Ma nel affrontare la
descrizione del fronte nemico, la componente italiana della coalizione
hitleriana, ovvero la Repubblica Sociale Italiana, non si può non tenere
presente come i tedeschi affrontavano gli oppositori loro e dei loro
collaboratori, ovvero i fascisti repubblichini, ovvero il movimento partigiano che noi abbiamo definto secondo
fronte.
Ma un elemento ulteriore
occorre sottolineare, forse il più importante, quale suggerito dalla presentazione
delle dottrine antiguerriglie tedesche. I successi in questo campo hanno sempre
una efficacia temporanea, non definitiva. I Nazisti, i tedeschi in genere ed i
loro collaboratori e sostenitori si accorgono che l “Ordine Nuovo” attira
qualche singolo, ma non dice nulla alle grandi masse, che rimangono lontane.
Più che azioni di antiguerriglia, necessita un grande piano politico che attiri
le masse, e su questo successo, si inerirebbe il movimento aprtigiano; allora
le azioni antiguerriglia, rivolte verso pochi, isolati dalla popolazione,
avrebbe successo definitivo. Ma questo piano politico non c’è, le masse rimangono lontano , ed il
solo antibolscevismo non basta, essendo solo un elemento negativo e non propositivo.

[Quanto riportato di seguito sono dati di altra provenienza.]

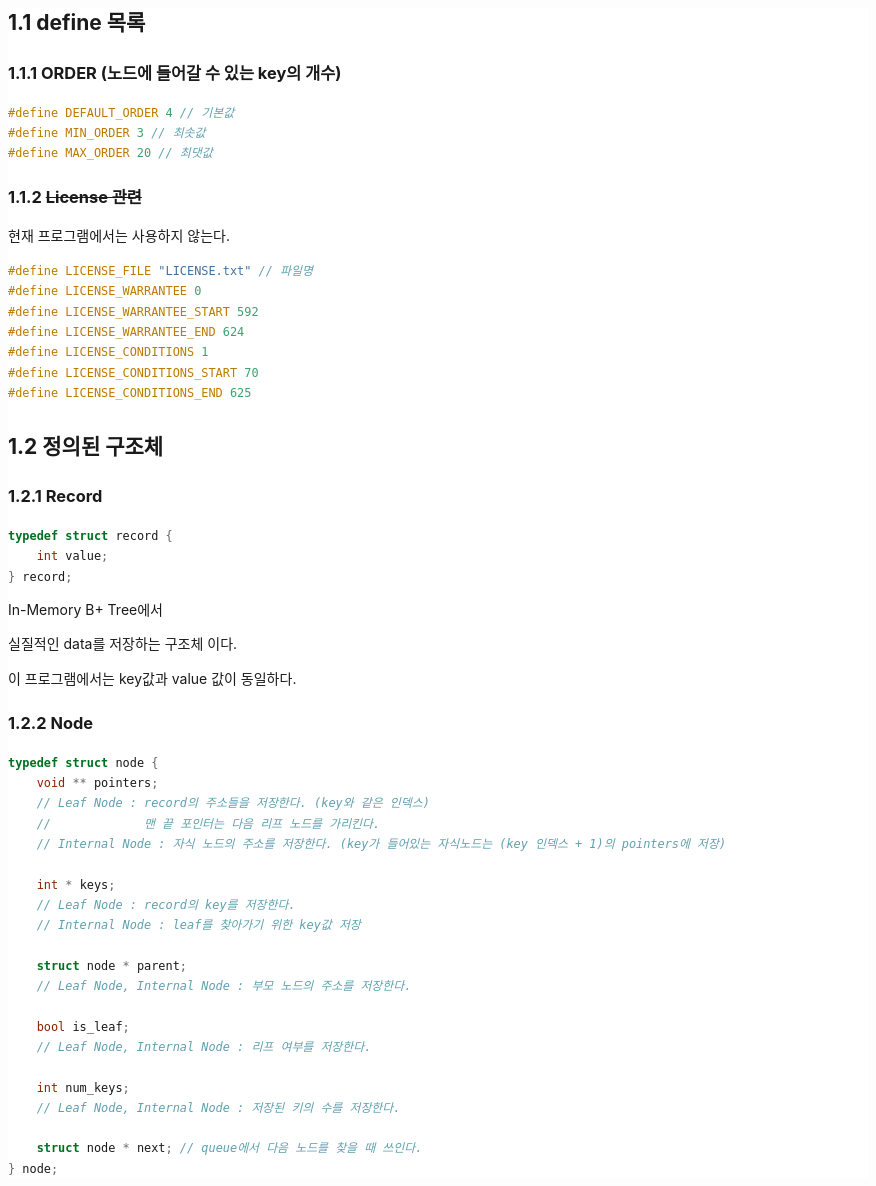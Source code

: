 ## 1.1 define 목록 

### 1.1.1 ORDER (노드에 들어갈 수 있는 key의 개수)
```c
#define DEFAULT_ORDER 4 // 기본값
#define MIN_ORDER 3 // 최솟값
#define MAX_ORDER 20 // 최댓값
```

### 1.1.2 ~~License 관련~~
현재 프로그램에서는 사용하지 않는다. 

```c
#define LICENSE_FILE "LICENSE.txt" // 파일명
#define LICENSE_WARRANTEE 0
#define LICENSE_WARRANTEE_START 592
#define LICENSE_WARRANTEE_END 624
#define LICENSE_CONDITIONS 1
#define LICENSE_CONDITIONS_START 70
#define LICENSE_CONDITIONS_END 625
```

## 1.2 정의된 구조체 

### 1.2.1 Record 
```c
typedef struct record {
    int value;
} record;
```
In-Memory B+ Tree에서 

실질적인 data를 저장하는 구조체 이다.

이 프로그램에서는 key값과 value 값이 동일하다. 

###  1.2.2 Node
```c  
typedef struct node {
    void ** pointers; 
    // Leaf Node : record의 주소들을 저장한다. (key와 같은 인덱스)
    //             맨 끝 포인터는 다음 리프 노드를 가리킨다. 
    // Internal Node : 자식 노드의 주소를 저장한다. (key가 들어있는 자식노드는 (key 인덱스 + 1)의 pointers에 저장)

    int * keys; 
    // Leaf Node : record의 key를 저장한다.
    // Internal Node : leaf를 찾아가기 위한 key값 저장

    struct node * parent; 
    // Leaf Node, Internal Node : 부모 노드의 주소를 저장한다.

    bool is_leaf; 
    // Leaf Node, Internal Node : 리프 여부를 저장한다.

    int num_keys; 
    // Leaf Node, Internal Node : 저장된 키의 수를 저장한다.

    struct node * next; // queue에서 다음 노드를 찾을 때 쓰인다.
} node;
```
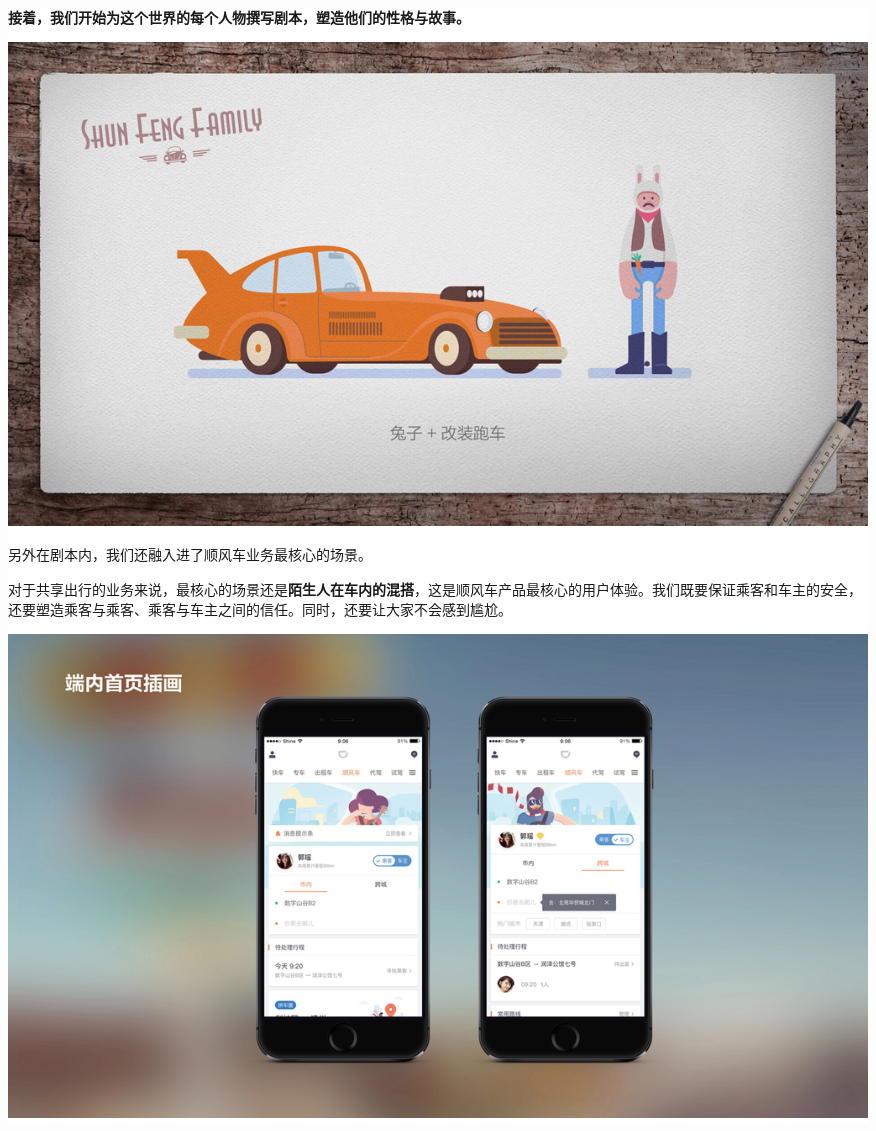 **接着，我们开始为这个世界的每个人物撰写剧本，塑造他们的性格与故事。**

![](./httpsstatic001geekbangorgresourceimageyye5yy754cdbe52eb742f4c68a6795fd8fe5.jpg)

另外在剧本内，我们还融入进了顺风车业务最核心的场景。

对于共享出行的业务来说，最核心的场景还是**陌生人在车内的混搭**，这是顺风车产品最核心的用户体验。我们既要保证乘客和车主的安全，还要塑造乘客与乘客、乘客与车主之间的信任。同时，还要让大家不会感到尴尬。

![](./httpsstatic001geekbangorgresourceimage7ba77bfd0484f8585963b82f155b682717a7.jpg)
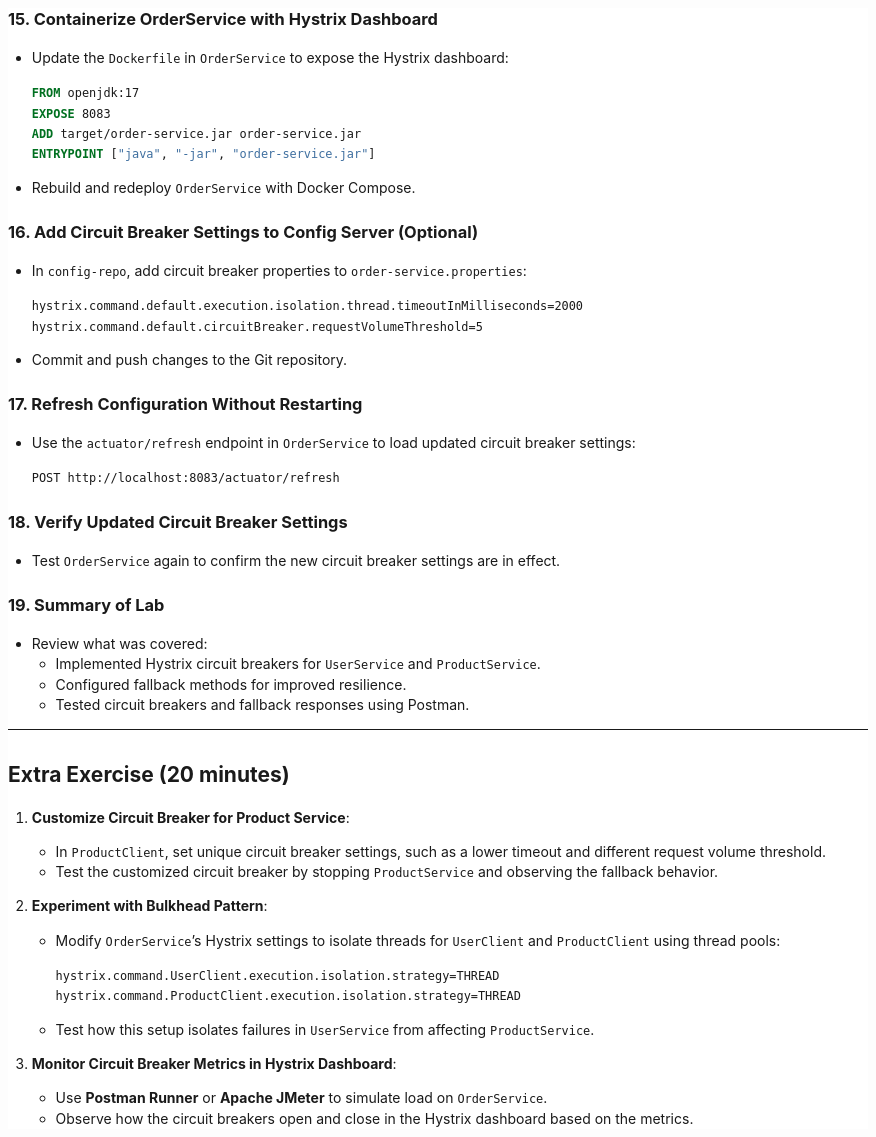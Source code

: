 ### 15. Containerize OrderService with Hystrix Dashboard
- Update the `Dockerfile` in `OrderService` to expose the Hystrix dashboard:
    ```dockerfile
    FROM openjdk:17
    EXPOSE 8083
    ADD target/order-service.jar order-service.jar
    ENTRYPOINT ["java", "-jar", "order-service.jar"]
    ```
- Rebuild and redeploy `OrderService` with Docker Compose.

### 16. Add Circuit Breaker Settings to Config Server (Optional)
- In `config-repo`, add circuit breaker properties to `order-service.properties`:
    ```properties
    hystrix.command.default.execution.isolation.thread.timeoutInMilliseconds=2000
    hystrix.command.default.circuitBreaker.requestVolumeThreshold=5
    ```
- Commit and push changes to the Git repository.

### 17. Refresh Configuration Without Restarting
- Use the `actuator/refresh` endpoint in `OrderService` to load updated circuit breaker settings:
    ```bash
    POST http://localhost:8083/actuator/refresh
    ```

### 18. Verify Updated Circuit Breaker Settings
- Test `OrderService` again to confirm the new circuit breaker settings are in effect.

### 19. Summary of Lab
- Review what was covered:
  - Implemented Hystrix circuit breakers for `UserService` and `ProductService`.
  - Configured fallback methods for improved resilience.
  - Tested circuit breakers and fallback responses using Postman.

---

## Extra Exercise (20 minutes)

1. **Customize Circuit Breaker for Product Service**:
   - In `ProductClient`, set unique circuit breaker settings, such as a lower timeout and different request volume threshold.
   - Test the customized circuit breaker by stopping `ProductService` and observing the fallback behavior.

2. **Experiment with Bulkhead Pattern**:
   - Modify `OrderService`’s Hystrix settings to isolate threads for `UserClient` and `ProductClient` using thread pools:
      ```properties
      hystrix.command.UserClient.execution.isolation.strategy=THREAD
      hystrix.command.ProductClient.execution.isolation.strategy=THREAD
      ```
   - Test how this setup isolates failures in `UserService` from affecting `ProductService`.

3. **Monitor Circuit Breaker Metrics in Hystrix Dashboard**:
   - Use **Postman Runner** or **Apache JMeter** to simulate load on `OrderService`.
   - Observe how the circuit breakers open and close in the Hystrix dashboard based on the metrics.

I Nazisti sembrano impotenti di fronte a questo dilemma. Allora lo sterminio
degli oppositori politici e la rappresaglia non diventano più una inspiegabile
aberrazione, ma una possibile soluzione. Sostiene Politi “quanto essa sia
logica e vantaggiosa dipende dal regime politico che la attua, dai costi
politici che comporta in una data congiuntura e dia metodi adottati. Le tesi
che sostengono si tratti di uan follia collettiva verificatosi sotto il regime
nazista o sono giustificazioni o tendono a ignorare che in tempi e situazioni diverse si sono usati i medesimi
sistemi. Per il nazismo fu una scelta logica e perdente.”[21]
Ma per chi si alleò con i
Tedeschi e agì come collaborazionista nel loro regime di occupazione, non può
non essere importante chiedersi perchè le dottrine tedesche di controguerriglia
non abbiamo schiacciato in tutta Europa, e in Italia, i movimenti di
liberazione, pur essendo valide, significative ed efficaci, in quanto tuttora
ancora valide. Il fatto che non abbiamo raggiunto lo scopo ultimo, eliminare i
movimenti partigiani, lo devono non alla loro validià intrinseca, ma perché non
sorrette da un piano politico tale da coinvolgere le masse, ovvero non si può
imporre con la forza il proprio dominio, ovvero non si può ignorare il
principio fondamentale che senza l’aggregazione dei consensi i successi e le
misure di ritorsione sono sterili e controproducenti.[22]
La Repubblica Sociale
Italiana, rappresenta agli occhi dei tedeschi, lo strumento ideale di gestione
del territorio italiano sotto occupazione, ed ai fascisti italiani vengono
lasciati quegli spazi politici utili solo agli interessi tedeschi; quando
questi vengono minacciati, come la presena di un movimento partigiano, allora
si apllicano le dottrine tedesche di controguerriglia, così come lo si è fatto
in tutta Europa. I fascisti repubblicini, loro malgrado, furono coinvolti in
questa logica così come tutti i collaborazionisti della coalizione hitleriana e
se ne dovettero assumere tutte le responbaibiltà e conseguenze.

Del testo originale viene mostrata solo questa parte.